A member of the class of 1970, Becker fell in with the Bowdoin Museum of Art as a freshman, having been taken under the wing of former director Marvin Sadik. Smitten by art and fueled by a desire to improve his knowledge, he remained deeply involved with the museum until his death from cancer in 2010.

The bond between the museum and the man is accented in the exhibition “Printmaking ABC: In Memoriam David P. Becker,” on view at Bowdoin through March 24. The whimsical and joyful exhibition consists of about 80 of the prints that Becker collected during his lifetime.

“Bowdoin was the essence of his drive,” said Bruce Brown, a colleague of Becker’s and collaborator on the 2006 book that Becker penned, “The Imprint of Place: Maine Printmaking, 1800-2005,” considered the authoritative resource about the history of printmaking in Maine.

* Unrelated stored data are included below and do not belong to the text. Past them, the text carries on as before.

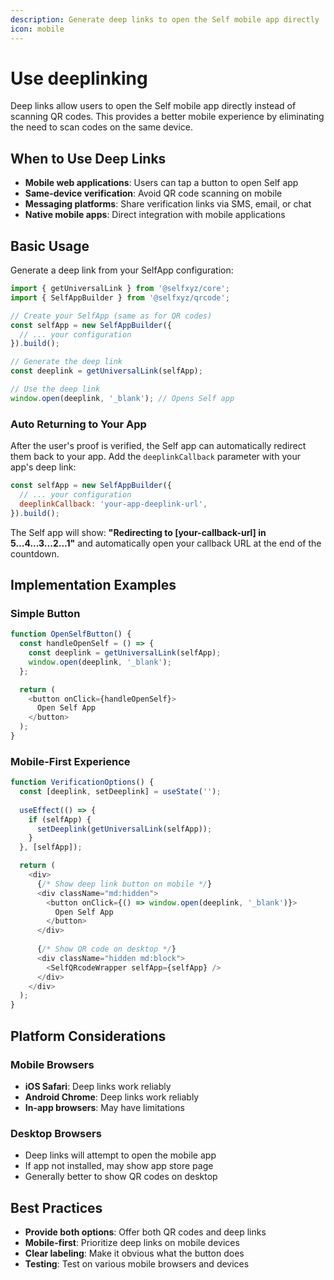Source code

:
 ```yaml
---
description: Generate deep links to open the Self mobile app directly
icon: mobile
---
```


# Use deeplinking

Deep links allow users to open the Self mobile app directly instead of scanning QR codes. This provides a better mobile experience by eliminating the need to scan codes on the same device.

## When to Use Deep Links

* **Mobile web applications**: Users can tap a button to open Self app
* **Same-device verification**: Avoid QR code scanning on mobile
* **Messaging platforms**: Share verification links via SMS, email, or chat
* **Native mobile apps**: Direct integration with mobile applications

## Basic Usage

Generate a deep link from your SelfApp configuration:

```javascript
import { getUniversalLink } from '@selfxyz/core';
import { SelfAppBuilder } from '@selfxyz/qrcode';

// Create your SelfApp (same as for QR codes)
const selfApp = new SelfAppBuilder({
  // ... your configuration
}).build();

// Generate the deep link
const deeplink = getUniversalLink(selfApp);

// Use the deep link
window.open(deeplink, '_blank'); // Opens Self app
```

### Auto Returning to Your App

After the user's proof is verified, the Self app can automatically redirect them back to your app. Add the `deeplinkCallback` parameter with your app's deep link:

```javascript
const selfApp = new SelfAppBuilder({
  // ... your configuration
  deeplinkCallback: 'your-app-deeplink-url',
}).build();
```

The Self app will show: **"Redirecting to \[your-callback-url] in 5...4...3...2...1"** and automatically open your callback URL at the end of the countdown.

## Implementation Examples

### Simple Button

```javascript
function OpenSelfButton() {
  const handleOpenSelf = () => {
    const deeplink = getUniversalLink(selfApp);
    window.open(deeplink, '_blank');
  };

  return (
    <button onClick={handleOpenSelf}>
      Open Self App
    </button>
  );
}
```

### Mobile-First Experience

```javascript
function VerificationOptions() {
  const [deeplink, setDeeplink] = useState('');
  
  useEffect(() => {
    if (selfApp) {
      setDeeplink(getUniversalLink(selfApp));
    }
  }, [selfApp]);

  return (
    <div>
      {/* Show deep link button on mobile */}
      <div className="md:hidden">
        <button onClick={() => window.open(deeplink, '_blank')}>
          Open Self App
        </button>
      </div>
      
      {/* Show QR code on desktop */}
      <div className="hidden md:block">
        <SelfQRcodeWrapper selfApp={selfApp} />
      </div>
    </div>
  );
}
```

## Platform Considerations

### Mobile Browsers

* **iOS Safari**: Deep links work reliably
* **Android Chrome**: Deep links work reliably
* **In-app browsers**: May have limitations

### Desktop Browsers

* Deep links will attempt to open the mobile app
* If app not installed, may show app store page
* Generally better to show QR codes on desktop

## Best Practices

* **Provide both options**: Offer both QR codes and deep links
* **Mobile-first**: Prioritize deep links on mobile devices
* **Clear labeling**: Make it obvious what the button does
* **Testing**: Test on various mobile browsers and devices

“David didn’t know anything about printmaking previous to his Bowdoin experience. But he became enamored of prints while he was at Bowdoin, and that became the guiding force of his life,” Brown said.

The museum sparked Becker’s interest in the visual arts, and in particular for his passionate pursuit of prints and printmaking. Becker gave Bowdoin a collection of about 1,500 prints.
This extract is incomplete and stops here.